Abstract
Background and purpose: Stroke survivors in an in-patient (IP) setting often do not receive the recommended amount of therapy nor achieve the number of repetitions thought to be required to promote neuroplasticity. Time outside of dedicated therapy is under-exploited. There is a need to understand service users’ perspectives of what helps or hinders engagement in supplementary self-directed practice (SDP), as it has the potential to increase practice and help drive improved recovery. This study explored factors stroke survivors and their whānau perceived as influencing engagement in SDP outside of dedicated therapy in an IP rehabilitation setting.
Methodology: Six stroke survivor and whānau dyads from one IP stroke rehabilitation ward at a publicly funded New Zealand (NZ) hospital participated in semi-structured interviews. The interviews were recorded and transcribed, and an Interpretive Description methodological approach was employed.

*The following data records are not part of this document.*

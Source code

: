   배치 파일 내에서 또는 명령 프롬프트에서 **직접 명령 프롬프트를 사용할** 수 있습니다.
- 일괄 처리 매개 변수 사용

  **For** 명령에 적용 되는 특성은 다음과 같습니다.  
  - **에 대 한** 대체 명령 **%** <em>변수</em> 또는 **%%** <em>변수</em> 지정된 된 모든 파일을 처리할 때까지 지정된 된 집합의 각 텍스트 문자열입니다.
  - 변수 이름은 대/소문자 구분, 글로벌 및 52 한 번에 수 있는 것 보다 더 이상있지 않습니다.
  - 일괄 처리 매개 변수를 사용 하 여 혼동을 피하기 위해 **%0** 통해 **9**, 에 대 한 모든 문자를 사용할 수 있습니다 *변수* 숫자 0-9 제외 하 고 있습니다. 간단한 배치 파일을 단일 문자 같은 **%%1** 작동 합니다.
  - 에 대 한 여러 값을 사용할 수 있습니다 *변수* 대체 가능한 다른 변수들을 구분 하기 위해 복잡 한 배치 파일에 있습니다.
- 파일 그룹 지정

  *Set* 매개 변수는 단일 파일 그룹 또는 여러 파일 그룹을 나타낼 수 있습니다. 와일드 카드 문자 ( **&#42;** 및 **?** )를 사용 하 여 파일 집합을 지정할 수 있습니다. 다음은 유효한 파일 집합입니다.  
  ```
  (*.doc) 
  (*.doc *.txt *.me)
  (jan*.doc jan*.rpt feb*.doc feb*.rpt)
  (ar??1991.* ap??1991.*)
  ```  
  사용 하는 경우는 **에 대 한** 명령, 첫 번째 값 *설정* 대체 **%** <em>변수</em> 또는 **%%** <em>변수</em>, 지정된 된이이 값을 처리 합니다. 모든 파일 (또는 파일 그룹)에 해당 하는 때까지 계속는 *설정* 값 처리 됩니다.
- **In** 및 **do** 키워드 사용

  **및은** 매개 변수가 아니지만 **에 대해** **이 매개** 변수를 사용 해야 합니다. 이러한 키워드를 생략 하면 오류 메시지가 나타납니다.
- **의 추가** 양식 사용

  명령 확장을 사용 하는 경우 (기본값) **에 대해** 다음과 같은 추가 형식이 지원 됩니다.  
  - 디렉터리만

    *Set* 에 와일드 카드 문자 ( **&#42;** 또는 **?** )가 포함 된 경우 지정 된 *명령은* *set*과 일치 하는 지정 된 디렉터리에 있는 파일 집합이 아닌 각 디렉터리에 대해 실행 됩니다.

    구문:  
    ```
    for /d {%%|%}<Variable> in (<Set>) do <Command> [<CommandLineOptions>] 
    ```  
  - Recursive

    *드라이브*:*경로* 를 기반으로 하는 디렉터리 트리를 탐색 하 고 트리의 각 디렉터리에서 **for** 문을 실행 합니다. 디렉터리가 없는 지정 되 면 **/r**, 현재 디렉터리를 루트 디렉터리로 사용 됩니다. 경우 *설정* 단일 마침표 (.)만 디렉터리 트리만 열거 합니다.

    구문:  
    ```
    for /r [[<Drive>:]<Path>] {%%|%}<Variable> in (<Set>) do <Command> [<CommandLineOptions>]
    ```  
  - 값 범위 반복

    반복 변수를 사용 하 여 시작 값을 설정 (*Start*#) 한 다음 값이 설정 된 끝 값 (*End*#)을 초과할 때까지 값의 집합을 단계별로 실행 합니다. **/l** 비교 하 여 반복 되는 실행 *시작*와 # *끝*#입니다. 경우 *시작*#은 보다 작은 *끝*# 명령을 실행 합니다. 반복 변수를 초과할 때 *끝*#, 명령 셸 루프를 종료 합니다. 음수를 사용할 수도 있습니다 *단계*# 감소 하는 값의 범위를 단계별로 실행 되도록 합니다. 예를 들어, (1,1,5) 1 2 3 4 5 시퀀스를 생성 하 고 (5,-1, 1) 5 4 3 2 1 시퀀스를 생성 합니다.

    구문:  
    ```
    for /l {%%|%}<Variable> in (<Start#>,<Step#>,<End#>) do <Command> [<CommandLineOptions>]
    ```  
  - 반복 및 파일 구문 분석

Results: Three key themes related to barriers and facilitators to SDP post-stroke were identified: (1) ‘Navigating SDP in a changing environment,’ (2) ‘The when, what, how, and who of SDP’ and (3) ‘Seeking a collective approach to SDP.’ Barriers included post-stroke impairments, breakdowns in communication and trust with staff, not knowing what or how to practice or how SDP could be supported, set-up assistance being unavailable, and unfamiliar contextual factors. Stroke survivors were confronted by fears of falling or injury, getting it wrong, and being unable to return to meaningful occupations and participation. Facilitators included recognising progress and celebrating this with whānau, positive reinforcement from others, and the right level of challenge with tasks. Open, consistent communication, trust, and rapport between stroke survivors, whānau, and staff are facilitatory. Stroke survivors and whānau sought knowledge, time, and feedback from staff to support engagement in SDP, and a collective approach is beneficial. Furthermore, SDP should be linked to enjoyed and meaningful social participation, and context transferability should be considered.
Discussion: Participants’ narratives in this study support a growing body of literature focusing on engagement in both rehabilitation and SDP. The use of SDP remains underutilised, and HCPs, whānau, and peers play a pivotal role in supporting stroke survivors' improved engagement. Findings suggest the health care professional (HCP), team, and service should reflect on how to best support collective knowledge development, build whānau confidence and skills to support SDP engagement, and improve environmental setup and orientation. Four key recommendations to support HCP knowledge and practice change are identified: (1) Knowledge required by stroke survivors and whānau, and how clinicians can best support knowledge development; (2) Reframing SDP to be a collective practice; (3) Reconceptualising SDP within enjoyed social participation: supporting engagement and encouraging the transferability of skills to different contexts; and finally (4) Systems and processes to support sustained engagement in SDP. A knowledge translation tool is proposed to assist staff in identifying and understanding perceived barriers and facilitators to SDP engagement in IP stroke rehabilitation from the service user perspective.